▶ [TASK TO COMPLETE]
Throughout the material, count the lines with the word "distribution" in them, and answer with only the figure.

▶ [RAW DATA]
--- START ---
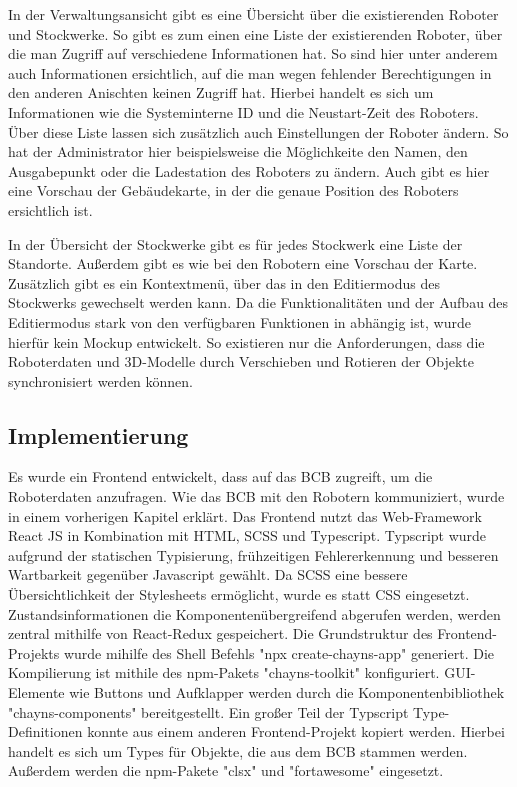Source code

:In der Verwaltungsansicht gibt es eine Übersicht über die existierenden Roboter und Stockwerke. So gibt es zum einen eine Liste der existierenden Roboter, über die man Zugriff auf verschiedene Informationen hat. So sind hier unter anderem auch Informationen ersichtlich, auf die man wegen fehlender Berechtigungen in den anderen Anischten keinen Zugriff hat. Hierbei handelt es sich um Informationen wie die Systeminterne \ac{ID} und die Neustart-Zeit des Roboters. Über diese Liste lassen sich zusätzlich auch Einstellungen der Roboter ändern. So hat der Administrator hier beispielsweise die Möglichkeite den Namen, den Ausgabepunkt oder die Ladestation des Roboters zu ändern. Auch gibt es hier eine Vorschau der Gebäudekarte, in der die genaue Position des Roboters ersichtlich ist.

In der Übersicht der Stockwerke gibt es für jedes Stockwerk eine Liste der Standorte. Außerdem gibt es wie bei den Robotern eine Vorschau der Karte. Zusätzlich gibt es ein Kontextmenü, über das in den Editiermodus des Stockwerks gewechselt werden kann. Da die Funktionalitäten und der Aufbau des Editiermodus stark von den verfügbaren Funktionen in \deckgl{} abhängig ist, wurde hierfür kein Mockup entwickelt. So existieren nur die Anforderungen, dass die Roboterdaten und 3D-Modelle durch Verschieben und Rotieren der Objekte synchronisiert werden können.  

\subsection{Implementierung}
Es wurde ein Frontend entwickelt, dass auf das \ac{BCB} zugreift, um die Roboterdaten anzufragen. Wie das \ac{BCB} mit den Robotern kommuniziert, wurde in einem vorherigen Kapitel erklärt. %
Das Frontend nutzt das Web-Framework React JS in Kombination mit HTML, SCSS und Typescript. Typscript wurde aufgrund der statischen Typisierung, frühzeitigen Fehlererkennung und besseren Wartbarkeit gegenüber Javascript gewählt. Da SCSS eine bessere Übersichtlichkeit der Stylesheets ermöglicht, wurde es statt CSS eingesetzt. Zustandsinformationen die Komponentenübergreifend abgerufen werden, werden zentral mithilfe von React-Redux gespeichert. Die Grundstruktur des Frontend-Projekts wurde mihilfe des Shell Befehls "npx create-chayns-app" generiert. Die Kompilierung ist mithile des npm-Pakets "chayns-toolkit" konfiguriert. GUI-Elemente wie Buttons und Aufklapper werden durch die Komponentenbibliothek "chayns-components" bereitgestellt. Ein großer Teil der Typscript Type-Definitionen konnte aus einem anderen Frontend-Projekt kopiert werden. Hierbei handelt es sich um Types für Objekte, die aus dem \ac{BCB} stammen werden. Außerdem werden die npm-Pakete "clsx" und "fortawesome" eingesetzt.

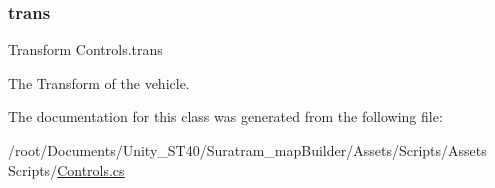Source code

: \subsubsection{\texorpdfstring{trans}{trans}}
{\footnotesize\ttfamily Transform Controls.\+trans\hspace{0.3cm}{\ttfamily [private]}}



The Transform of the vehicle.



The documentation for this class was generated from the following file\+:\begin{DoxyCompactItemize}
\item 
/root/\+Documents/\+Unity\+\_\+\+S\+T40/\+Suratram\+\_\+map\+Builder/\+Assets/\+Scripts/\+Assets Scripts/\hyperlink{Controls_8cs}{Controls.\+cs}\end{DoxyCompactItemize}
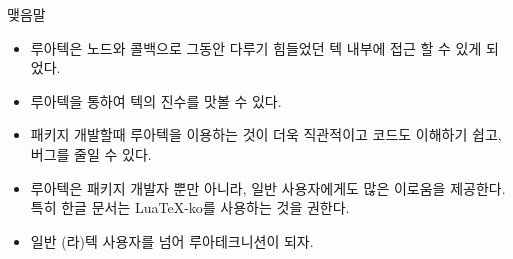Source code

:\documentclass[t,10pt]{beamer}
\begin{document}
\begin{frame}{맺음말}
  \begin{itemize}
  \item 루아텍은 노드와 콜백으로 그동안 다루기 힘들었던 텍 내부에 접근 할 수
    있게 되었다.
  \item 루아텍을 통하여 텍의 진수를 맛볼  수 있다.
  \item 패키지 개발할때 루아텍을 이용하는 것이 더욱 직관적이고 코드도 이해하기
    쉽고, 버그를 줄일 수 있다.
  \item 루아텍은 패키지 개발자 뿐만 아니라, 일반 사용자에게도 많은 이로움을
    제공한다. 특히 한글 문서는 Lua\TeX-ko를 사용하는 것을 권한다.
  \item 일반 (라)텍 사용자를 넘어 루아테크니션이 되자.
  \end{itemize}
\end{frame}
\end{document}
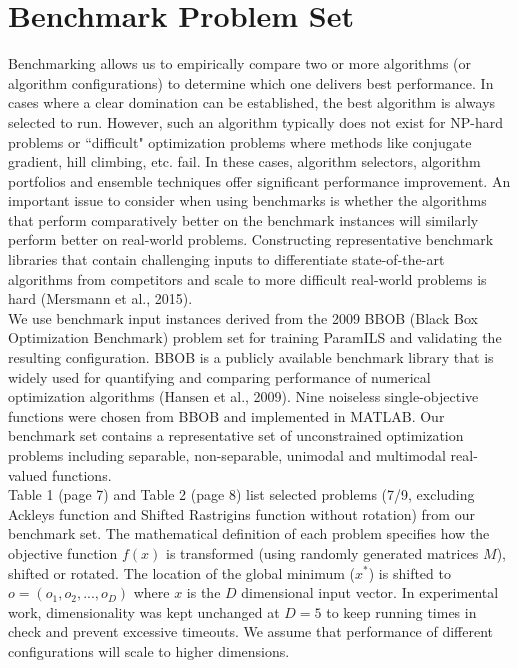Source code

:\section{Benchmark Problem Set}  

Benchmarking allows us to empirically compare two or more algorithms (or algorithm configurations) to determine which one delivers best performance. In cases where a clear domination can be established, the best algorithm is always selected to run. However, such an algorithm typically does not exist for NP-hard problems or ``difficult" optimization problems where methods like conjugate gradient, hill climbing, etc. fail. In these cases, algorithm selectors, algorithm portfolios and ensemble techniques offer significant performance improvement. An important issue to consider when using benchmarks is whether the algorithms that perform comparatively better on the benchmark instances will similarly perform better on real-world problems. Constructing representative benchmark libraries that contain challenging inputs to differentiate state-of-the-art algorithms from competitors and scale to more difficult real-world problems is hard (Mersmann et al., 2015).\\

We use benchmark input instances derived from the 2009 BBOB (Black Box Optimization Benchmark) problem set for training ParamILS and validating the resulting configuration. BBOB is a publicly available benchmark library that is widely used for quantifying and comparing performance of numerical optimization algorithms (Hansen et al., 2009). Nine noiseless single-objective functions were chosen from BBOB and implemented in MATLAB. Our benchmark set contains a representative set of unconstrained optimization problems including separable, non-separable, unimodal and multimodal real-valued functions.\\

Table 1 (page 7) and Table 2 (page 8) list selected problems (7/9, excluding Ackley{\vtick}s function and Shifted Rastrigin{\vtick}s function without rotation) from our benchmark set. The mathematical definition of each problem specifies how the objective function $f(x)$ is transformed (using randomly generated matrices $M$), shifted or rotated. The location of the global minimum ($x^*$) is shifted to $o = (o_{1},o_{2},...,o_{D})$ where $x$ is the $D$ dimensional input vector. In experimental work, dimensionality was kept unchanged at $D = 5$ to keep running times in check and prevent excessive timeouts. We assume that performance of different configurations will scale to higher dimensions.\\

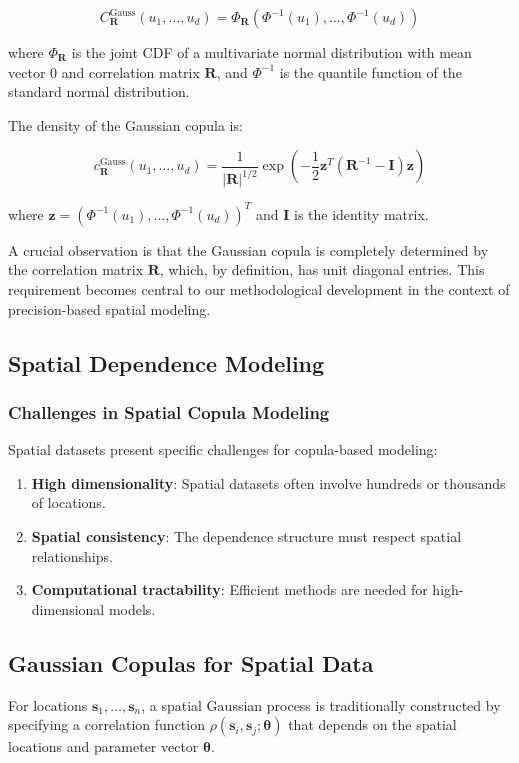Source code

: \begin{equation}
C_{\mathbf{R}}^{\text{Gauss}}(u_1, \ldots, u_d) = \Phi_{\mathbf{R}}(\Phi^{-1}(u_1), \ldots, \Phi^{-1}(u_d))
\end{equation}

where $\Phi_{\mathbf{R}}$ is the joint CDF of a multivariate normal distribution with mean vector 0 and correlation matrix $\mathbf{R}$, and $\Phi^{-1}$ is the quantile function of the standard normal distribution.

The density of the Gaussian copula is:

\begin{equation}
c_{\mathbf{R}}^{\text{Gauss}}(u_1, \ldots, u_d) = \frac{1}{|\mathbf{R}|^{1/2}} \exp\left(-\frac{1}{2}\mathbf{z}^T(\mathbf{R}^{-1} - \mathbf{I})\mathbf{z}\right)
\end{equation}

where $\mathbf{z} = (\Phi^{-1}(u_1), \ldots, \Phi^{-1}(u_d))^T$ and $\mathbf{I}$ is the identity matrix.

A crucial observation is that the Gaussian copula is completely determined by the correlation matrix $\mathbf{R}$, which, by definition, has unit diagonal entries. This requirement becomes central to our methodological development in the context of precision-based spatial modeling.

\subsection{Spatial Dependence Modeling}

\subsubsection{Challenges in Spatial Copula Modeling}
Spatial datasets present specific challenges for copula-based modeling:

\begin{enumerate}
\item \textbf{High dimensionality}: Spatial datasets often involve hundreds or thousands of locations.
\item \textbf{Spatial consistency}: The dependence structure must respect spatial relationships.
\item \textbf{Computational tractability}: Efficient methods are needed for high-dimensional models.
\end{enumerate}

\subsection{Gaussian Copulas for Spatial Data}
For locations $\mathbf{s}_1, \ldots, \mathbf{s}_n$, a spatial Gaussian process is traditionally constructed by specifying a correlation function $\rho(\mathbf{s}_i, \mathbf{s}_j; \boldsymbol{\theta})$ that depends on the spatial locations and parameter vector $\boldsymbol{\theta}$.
--- END ---
--- START ---
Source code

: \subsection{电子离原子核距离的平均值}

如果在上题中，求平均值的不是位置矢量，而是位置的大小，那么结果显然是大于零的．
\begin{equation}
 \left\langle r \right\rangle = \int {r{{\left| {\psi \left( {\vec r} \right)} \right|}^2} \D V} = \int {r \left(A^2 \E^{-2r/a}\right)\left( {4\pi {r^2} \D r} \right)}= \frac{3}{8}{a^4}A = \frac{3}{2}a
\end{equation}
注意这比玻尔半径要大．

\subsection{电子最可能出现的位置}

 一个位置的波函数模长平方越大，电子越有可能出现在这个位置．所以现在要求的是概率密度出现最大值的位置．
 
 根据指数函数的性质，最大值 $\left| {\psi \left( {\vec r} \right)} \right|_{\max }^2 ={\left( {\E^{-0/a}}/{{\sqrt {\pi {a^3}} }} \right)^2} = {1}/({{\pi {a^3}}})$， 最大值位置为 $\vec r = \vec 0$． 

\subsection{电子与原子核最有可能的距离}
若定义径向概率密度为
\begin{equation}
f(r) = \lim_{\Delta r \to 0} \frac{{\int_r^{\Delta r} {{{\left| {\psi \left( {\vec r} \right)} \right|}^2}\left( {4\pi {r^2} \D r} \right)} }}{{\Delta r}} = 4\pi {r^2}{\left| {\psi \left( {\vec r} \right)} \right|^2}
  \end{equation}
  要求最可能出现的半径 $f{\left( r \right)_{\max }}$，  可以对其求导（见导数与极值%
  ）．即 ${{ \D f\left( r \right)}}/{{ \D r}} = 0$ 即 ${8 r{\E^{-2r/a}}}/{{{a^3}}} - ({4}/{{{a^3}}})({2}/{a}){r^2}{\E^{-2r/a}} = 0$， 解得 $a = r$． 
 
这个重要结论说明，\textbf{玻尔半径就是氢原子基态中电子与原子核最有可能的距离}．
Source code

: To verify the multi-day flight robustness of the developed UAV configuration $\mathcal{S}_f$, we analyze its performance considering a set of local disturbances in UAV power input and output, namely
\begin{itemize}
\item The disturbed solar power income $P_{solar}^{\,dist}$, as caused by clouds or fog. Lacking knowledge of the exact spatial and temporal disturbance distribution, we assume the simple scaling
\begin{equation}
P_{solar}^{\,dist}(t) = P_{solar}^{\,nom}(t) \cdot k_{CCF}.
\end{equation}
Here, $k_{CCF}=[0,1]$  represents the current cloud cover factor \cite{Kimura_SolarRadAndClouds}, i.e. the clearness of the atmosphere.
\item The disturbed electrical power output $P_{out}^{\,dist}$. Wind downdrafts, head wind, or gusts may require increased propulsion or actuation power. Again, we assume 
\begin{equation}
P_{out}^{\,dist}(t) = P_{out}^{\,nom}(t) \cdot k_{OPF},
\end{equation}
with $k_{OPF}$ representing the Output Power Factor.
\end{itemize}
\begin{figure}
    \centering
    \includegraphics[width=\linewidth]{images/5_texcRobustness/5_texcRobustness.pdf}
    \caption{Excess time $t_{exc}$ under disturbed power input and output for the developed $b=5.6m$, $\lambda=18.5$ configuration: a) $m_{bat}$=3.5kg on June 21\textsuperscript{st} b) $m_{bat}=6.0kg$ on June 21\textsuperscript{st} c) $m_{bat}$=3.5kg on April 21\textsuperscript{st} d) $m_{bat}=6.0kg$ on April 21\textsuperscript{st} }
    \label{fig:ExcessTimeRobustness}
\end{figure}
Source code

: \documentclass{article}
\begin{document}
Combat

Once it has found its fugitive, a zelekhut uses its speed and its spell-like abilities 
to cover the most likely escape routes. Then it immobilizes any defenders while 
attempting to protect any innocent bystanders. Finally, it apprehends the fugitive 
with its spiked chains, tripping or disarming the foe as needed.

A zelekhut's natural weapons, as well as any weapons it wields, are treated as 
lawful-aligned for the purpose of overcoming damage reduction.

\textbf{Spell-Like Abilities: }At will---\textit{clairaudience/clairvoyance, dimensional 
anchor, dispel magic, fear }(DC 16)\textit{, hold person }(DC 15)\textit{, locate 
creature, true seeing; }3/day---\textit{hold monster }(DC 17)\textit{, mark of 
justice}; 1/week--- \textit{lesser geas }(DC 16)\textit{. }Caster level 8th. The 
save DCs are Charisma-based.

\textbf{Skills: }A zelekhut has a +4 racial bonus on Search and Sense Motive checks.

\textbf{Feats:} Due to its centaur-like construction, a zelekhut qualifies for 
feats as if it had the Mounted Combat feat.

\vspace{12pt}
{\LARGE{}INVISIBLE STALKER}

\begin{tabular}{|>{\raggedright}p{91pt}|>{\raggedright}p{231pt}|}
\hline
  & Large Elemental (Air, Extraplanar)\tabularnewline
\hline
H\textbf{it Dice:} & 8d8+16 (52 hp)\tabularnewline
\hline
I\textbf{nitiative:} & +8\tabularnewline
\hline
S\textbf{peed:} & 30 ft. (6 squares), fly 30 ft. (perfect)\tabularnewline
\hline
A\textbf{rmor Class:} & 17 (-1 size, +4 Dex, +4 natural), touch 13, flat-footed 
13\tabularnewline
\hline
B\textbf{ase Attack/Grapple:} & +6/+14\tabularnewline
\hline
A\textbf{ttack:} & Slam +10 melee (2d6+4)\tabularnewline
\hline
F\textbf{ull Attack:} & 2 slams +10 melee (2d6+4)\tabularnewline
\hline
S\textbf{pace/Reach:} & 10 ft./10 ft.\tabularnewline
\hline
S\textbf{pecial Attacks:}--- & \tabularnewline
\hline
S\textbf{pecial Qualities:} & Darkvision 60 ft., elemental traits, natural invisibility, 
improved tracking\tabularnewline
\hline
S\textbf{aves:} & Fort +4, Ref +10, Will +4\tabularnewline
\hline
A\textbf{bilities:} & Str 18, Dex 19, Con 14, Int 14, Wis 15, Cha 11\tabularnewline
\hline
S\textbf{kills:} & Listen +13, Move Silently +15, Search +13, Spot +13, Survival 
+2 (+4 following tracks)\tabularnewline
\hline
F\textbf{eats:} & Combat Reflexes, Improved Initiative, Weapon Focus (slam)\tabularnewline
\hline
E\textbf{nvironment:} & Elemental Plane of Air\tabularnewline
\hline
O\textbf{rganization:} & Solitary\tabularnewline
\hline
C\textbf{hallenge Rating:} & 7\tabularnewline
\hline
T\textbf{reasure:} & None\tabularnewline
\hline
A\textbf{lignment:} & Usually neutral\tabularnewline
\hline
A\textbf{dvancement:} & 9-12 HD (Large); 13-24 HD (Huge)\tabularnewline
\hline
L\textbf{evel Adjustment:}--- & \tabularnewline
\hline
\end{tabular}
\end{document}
--- END ---
▶ [EXERCISE ANSWER]
2